The net growth of three different cancer lines was significantly inhibited by EC media, (p < 0.003, Fig. 3a), and even further by DEC media (∼80% reduction, p < 3 x 10−7 for all vs. control; p < 0.04 for all vs. EC media). Inhibition of cancer growth correlated with a ∼20% reduction in BrdU incorporation for both EC- and DEC-conditioned media (p < 0.05 vs. control for all cancer cell lines, Fig. 3b). DECs, unlike ECs, robustly induced apoptosis as detected by an assay for caspase-3/7 activity (3.4 ± 0.4-fold vs. control for A549, 1.7 ± 0.1-fold for NCI-H520, and 2.4 ± 0.2-fold for HOP62 relative to control). These results were verified further in A549 cells by Western blot analysis of cleaved and total PARP (p = 0.013 vs. control, p = 0.033 vs. EC, Fig. 3c). Although the DEC secretome contains approximately fivefold more IL-6 than the EC secretome (Fig. 2d), and IL-6 can itself induce cancer cell apoptosis,[20] the enhanced stimulation of cancer cell apoptosis by DEC medium was not inhibited by neutralization of IL-6 activity (Supporting Information Fig. S5).

Figure 3.

ECs inhibit cancer cell proliferation, but pro-inflammatory DECs induce cancer cell death. (a) MTT assay of A549, NCI-H520 and HOP62 lung carcinoma cells after 4 days of culture in unconditioned (control), EC-conditioned, or DEC-conditioned media. (b) BrdU incorporation of the same cells during hours 24–48 of culture in the same sets of conditioned media. (c) Caspase-3/7 activity in A549, NCI-H520 and HOP62 cells and Western blot of full and cleaved PARP in A549 cells, after 4 hr of culture. *p < 0.05 vs. control, + p < 0.05 vs. EC by t test. n = 3 per condition.
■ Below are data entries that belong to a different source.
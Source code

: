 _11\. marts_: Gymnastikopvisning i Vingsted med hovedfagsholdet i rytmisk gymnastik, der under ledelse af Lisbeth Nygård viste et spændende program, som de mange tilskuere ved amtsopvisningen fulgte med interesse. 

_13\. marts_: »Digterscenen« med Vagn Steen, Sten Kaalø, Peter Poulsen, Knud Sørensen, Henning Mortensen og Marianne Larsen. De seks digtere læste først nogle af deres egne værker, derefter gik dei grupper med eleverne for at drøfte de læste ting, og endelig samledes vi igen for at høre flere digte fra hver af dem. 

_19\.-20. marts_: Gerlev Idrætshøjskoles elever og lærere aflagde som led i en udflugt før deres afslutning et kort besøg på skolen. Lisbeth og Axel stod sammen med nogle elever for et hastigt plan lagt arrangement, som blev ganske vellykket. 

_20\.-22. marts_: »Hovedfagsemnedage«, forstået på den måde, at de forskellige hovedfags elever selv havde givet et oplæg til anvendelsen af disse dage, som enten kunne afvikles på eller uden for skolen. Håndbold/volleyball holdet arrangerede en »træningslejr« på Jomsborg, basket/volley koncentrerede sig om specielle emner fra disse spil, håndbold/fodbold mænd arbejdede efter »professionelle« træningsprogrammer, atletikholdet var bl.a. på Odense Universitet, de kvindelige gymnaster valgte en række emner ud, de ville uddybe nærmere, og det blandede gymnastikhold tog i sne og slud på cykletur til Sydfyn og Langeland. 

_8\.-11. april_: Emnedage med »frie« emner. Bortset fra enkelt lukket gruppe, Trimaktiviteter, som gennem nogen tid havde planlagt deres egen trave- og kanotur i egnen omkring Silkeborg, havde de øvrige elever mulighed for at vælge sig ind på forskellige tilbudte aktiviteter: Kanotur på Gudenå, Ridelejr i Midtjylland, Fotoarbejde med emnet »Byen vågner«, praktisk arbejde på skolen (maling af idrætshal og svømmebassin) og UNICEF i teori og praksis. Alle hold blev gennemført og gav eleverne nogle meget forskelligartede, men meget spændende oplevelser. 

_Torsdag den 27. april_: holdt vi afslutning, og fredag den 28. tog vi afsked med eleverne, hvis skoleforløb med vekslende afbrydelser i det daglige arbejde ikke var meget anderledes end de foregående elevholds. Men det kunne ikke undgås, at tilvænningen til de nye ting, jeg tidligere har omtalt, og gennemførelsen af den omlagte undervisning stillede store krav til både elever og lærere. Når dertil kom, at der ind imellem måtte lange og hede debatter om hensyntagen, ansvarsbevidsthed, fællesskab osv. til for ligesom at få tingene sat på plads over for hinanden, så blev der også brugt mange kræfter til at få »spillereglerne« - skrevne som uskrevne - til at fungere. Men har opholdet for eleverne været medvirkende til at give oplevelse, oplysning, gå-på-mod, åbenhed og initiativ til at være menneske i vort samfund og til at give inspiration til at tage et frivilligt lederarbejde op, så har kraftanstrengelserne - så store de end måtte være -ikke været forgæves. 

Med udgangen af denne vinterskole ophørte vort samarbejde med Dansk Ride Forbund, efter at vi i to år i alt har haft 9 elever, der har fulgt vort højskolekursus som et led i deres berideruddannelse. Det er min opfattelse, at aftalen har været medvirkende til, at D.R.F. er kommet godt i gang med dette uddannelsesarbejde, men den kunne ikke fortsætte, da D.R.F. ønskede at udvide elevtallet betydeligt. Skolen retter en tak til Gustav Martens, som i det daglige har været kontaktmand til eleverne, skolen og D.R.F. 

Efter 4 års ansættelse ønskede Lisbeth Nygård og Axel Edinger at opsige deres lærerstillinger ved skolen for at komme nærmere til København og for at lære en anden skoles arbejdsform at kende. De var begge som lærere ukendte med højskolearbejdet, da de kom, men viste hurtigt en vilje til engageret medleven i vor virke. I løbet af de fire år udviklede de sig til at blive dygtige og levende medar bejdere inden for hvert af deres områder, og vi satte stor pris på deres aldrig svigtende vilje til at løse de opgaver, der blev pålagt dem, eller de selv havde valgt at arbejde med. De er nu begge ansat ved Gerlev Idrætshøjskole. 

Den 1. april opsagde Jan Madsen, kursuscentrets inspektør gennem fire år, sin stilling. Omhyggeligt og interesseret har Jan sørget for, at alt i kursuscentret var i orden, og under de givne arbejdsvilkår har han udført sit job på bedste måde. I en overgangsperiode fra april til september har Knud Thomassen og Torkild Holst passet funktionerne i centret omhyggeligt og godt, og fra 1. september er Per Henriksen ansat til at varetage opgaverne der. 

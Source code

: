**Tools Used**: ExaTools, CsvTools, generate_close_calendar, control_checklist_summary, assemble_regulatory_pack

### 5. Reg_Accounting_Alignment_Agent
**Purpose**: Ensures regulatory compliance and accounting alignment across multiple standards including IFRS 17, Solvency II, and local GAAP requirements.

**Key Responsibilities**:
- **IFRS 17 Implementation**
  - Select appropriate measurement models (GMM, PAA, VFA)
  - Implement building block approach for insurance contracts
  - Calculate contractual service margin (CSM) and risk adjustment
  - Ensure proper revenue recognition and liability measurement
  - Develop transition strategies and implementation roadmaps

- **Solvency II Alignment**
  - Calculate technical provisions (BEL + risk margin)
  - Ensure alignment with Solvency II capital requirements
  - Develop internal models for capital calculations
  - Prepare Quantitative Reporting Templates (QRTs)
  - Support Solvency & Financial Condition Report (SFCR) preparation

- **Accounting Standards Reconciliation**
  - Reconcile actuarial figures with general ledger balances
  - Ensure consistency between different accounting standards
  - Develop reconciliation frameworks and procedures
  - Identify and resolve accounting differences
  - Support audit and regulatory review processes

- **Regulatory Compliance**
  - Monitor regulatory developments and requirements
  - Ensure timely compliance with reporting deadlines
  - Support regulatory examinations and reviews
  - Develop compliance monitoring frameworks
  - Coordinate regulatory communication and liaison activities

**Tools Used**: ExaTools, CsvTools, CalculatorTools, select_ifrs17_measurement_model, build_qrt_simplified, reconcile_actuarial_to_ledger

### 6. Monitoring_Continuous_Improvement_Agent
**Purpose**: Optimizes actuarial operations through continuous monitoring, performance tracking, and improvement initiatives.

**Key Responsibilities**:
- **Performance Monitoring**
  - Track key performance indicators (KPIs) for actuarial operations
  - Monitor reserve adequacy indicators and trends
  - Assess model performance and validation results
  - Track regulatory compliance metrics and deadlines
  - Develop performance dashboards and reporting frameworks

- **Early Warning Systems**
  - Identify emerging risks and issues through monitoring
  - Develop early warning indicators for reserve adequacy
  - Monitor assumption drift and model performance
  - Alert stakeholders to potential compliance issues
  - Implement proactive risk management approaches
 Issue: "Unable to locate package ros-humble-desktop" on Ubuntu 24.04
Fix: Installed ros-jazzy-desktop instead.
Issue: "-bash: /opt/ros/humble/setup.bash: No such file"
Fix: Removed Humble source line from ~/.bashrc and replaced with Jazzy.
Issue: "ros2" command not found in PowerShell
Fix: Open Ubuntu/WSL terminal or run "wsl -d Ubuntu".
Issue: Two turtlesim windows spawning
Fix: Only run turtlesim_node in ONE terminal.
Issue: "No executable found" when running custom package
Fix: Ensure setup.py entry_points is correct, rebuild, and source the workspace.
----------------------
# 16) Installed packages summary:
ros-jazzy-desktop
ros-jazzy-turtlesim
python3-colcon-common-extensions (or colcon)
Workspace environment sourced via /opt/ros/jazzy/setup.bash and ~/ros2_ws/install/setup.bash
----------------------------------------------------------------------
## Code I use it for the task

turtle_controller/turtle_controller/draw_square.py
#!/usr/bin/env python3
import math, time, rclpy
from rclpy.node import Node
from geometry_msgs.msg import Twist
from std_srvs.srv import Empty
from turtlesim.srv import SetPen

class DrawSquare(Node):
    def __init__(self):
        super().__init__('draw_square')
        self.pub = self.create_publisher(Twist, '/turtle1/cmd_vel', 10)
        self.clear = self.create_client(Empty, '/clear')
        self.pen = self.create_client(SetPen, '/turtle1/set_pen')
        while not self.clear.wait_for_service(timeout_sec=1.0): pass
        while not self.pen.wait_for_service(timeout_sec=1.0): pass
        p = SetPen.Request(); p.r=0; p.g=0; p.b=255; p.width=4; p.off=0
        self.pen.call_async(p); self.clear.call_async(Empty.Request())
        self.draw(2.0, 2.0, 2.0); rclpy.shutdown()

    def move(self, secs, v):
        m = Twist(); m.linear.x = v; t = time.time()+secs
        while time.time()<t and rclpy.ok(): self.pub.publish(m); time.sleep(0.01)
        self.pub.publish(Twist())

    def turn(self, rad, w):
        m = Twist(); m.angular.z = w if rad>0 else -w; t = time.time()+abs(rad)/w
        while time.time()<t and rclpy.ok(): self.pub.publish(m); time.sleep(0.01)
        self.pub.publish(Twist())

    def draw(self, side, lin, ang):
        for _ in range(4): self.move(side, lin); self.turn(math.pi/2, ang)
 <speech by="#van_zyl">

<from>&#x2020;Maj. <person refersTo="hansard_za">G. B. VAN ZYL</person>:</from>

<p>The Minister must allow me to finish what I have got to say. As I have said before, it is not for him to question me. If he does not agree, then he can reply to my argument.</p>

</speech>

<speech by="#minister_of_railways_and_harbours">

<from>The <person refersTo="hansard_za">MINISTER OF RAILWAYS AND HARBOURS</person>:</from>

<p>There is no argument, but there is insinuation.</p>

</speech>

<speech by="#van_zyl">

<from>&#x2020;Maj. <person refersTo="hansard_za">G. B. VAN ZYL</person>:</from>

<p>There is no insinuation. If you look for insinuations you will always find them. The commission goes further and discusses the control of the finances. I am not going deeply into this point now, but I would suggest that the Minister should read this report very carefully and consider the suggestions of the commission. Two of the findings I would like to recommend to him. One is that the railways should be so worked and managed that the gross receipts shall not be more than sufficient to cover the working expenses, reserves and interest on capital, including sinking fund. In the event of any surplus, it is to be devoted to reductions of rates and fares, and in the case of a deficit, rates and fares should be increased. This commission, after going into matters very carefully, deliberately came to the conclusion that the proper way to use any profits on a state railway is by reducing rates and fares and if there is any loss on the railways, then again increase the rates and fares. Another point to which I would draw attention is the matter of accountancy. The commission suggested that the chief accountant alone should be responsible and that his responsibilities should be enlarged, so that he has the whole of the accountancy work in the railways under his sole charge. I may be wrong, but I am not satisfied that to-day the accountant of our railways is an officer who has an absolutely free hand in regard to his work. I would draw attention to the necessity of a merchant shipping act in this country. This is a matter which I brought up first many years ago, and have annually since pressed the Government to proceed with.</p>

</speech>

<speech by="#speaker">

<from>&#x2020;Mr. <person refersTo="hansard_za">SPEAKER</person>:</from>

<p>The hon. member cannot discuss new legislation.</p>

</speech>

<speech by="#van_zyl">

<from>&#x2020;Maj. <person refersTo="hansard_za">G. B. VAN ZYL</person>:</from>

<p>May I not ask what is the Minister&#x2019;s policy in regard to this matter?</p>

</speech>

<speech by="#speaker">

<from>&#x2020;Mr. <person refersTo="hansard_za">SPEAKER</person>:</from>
Pro-inflammatory signaling in cancer cells has been implicated in many facets of the disease,[15, 21] and though cytokines such as IL-6 can kill cancer cells, those that survive tend to be particularly aggressive and metastatic.[20] Therefore we examined signaling through the STAT3 and NF-κB pathways in A549 lung carcinoma cells after variable time in EC or DEC-conditioned media culture (Fig. 4a). DECs increased STAT3 phosphorylation at 24 hr 6.2 ± 0.8-fold (p = 0.0006), which inverted to a 79 ± 3% decrease (p = 0.0002) by 96 hr. Secretions from quiescent ECs by contrast only minimally activated STAT3 in A549 cells at 24 hr (1.7 ± 0.3-fold, p = 0.049) that inverted to a 46 ± 14% (p = 0.037) decrease by 96 hr. Similarly, there was a 1.7 ± 0.1-fold increase (p = 0.035) in NF-κB p-P65 induced by DEC-conditioned media at 4 hr that increased to 5.0 ± 0.8 fold by 24 hr (p = 0.0046) and remained elevated at 96 hr (p = 0.01). Here too, EC media induced a smaller pro-inflammatory response, with a trend toward (p = 0.075) increased p-P65 at 24-hr and moderate sustained activation at 96 hr (p = 0.0055). Intriguingly, the observed changes in NF-κB activation caused by EC media were associated with a 1.6 ± 0.4-fold increase (p = 0.047) in IκBα at 24 hr, supporting the notion of a controlled, balanced activation of cancer cell inflammatory pathways by EC secretions. We examined a subset of the p-STAT3 and p-P65 Western blots for A549 cells NCI-H520 and HOP62 cells (Supporting Information Fig. S7), and the additional results agreed with our findings in A549 cells (Supporting Information Fig. S7). In all experiments, we normalized phosphoprotein Western blot data with either tubulin or actin, rather than to the total quantities of the signaling proteins, since the concentrations of these species were constant over a time period of days.

Figure 4.

ECs induce controlled lung cancer inflammatory signaling and reduce invasiveness, whereas DECs robustly stimulate lung cancer inflammatory signaling and stimulate invasiveness. (a) Time course of STAT3 (p-STAT3) and NF-κB pathway activity (p-P65 and IκBα) induced by unconditioned (control), EC-conditioned or DEC-conditioned media as assayed by Western blot of whole cell lysates of A549 cells. Quantification, relative to control, is shown above each representative band. (b) In vitro chemoinvasion index of A549 cells after 4 days of culture in the same sets of conditioned media. (c) Immunofluorescent nuclear localization of NF-κB p65 in A549 cells after 4 days of culture in the same sets of conditioned media. (D) Correlation between effects of EC or DEC secretions on A549 invasiveness and NF-κB p65 nuclear localization. *p < 0.05 vs. control, + p < 0.05 vs. EC by t test. n = 3 per condition. [Color figure can be viewed in the online issue, which is available at wileyonlinelibrary.com.]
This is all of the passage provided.